La presidente della Commissione, Ursula von der Leyen, all’Europarlamento
E infatti finora, la Commissione europea, oltre a non avere avuto possibilità di contemplare un bilancio che andasse in rosso, aveva sempre emesso debito per obiettivi specifici e importi al limite del ridicolo. Se invece passasse il Recovery Fund da 750 miliardi di euro disegnato da Ursula von der Leyen, l’esecutivo comunitario godrebbe di un tesoretto tutt’altro che irrisorio e di inediti poteri di finanziamento, poteri che al momento in Europa hanno solo due istituzioni sovrannazionali: l’odiato MES (contrariamente da quanto ripete Matteo Salvini, è finanziato solo in minima parte dagli Stati, il resto è reperito sul mercato di capitali) e la Banca per gli investimenti (BEI). Poi si sa come vanno queste cose: una emergenza per finanziarsi con una emissione straordinaria di bond la si trova sempre.
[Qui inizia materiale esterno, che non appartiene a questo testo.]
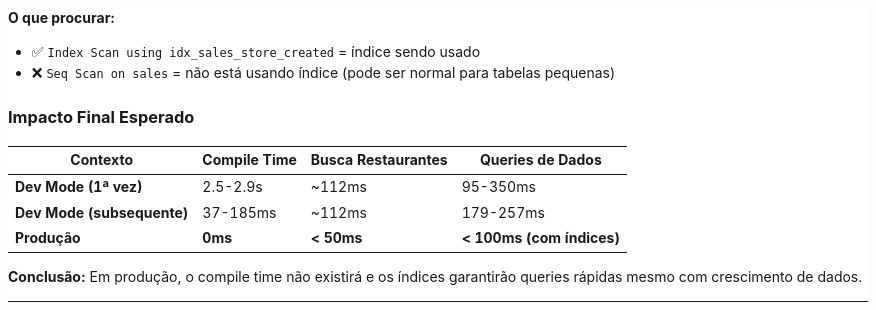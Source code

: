 **O que procurar:**
- ✅ `Index Scan using idx_sales_store_created` = índice sendo usado
- ❌ `Seq Scan on sales` = não está usando índice (pode ser normal para tabelas pequenas)

### Impacto Final Esperado

| Contexto | Compile Time | Busca Restaurantes | Queries de Dados |
|---------|--------------|--------------------|-------------------|
| **Dev Mode (1ª vez)** | 2.5-2.9s | ~112ms | 95-350ms |
| **Dev Mode (subsequente)** | 37-185ms | ~112ms | 179-257ms |
| **Produção** | **0ms** | **< 50ms** | **< 100ms (com índices)** |

**Conclusão:** Em produção, o compile time não existirá e os índices garantirão queries rápidas mesmo com crescimento de dados.

---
#NextGenerationEU, cosa succede ora?
Avremmo insomma una Unione europea meno fittizia e più forte. Ma, come abbiamo visto in questa rapida rassegna di vincitori e vinti del Recovery Fund, sono davvero tanti i possibili avversari del progetto. Progetto che ha ancora davanti a sé un cammino periglioso perché, oltre al voto dell’Europarlamento, dovrà passare prima dall’Eurogruppo e poi dal Consiglio europeo. E senza l’unanimità non si farà nulla. E se all’Italia tutto sommato è andata abbastanza bene, perché si vedrà appianare la spesa di 80 miliardi dei due decreti emergenziali, altri si stanno appostando per impallinare il #NextGenerationEu come un merlo.
Il presidente del Consiglio Giuseppe Conte e il Cancelliere austriaco Sebastian Kurz
Anzitutto, ci sono i Frugal Four, ma soprattutto non piacerà nemmeno a tutti i Paesi dell’Est Europa, quelli del “Gruppo di Visegrád” (Polonia, Ungheria, Repubblica Ceca e Slovacchia) che finora sono stati europei solo nella misura in cui c’era da incassare le sovvenzioni comunitarie per mettere a posto le loro disastrate economie ex sovietiche, ma per il resto si sono dimostrati sempre poco inclini a spartire la propria sovranità nazionale con un organo sovrannazionale comunitario. E poi naturalmente ci sono i sovranisti interni a ogni Stato. I rappresentanti della linea “no euro” che in Italia rendono persino difficile ricorrere agli aiuti del MES. Insomma, la lunga marcia del Next Generation Eu è appena iniziata. Oggi ha mosso soltanto il primo passo e già la strada si presenta irta di inciampi.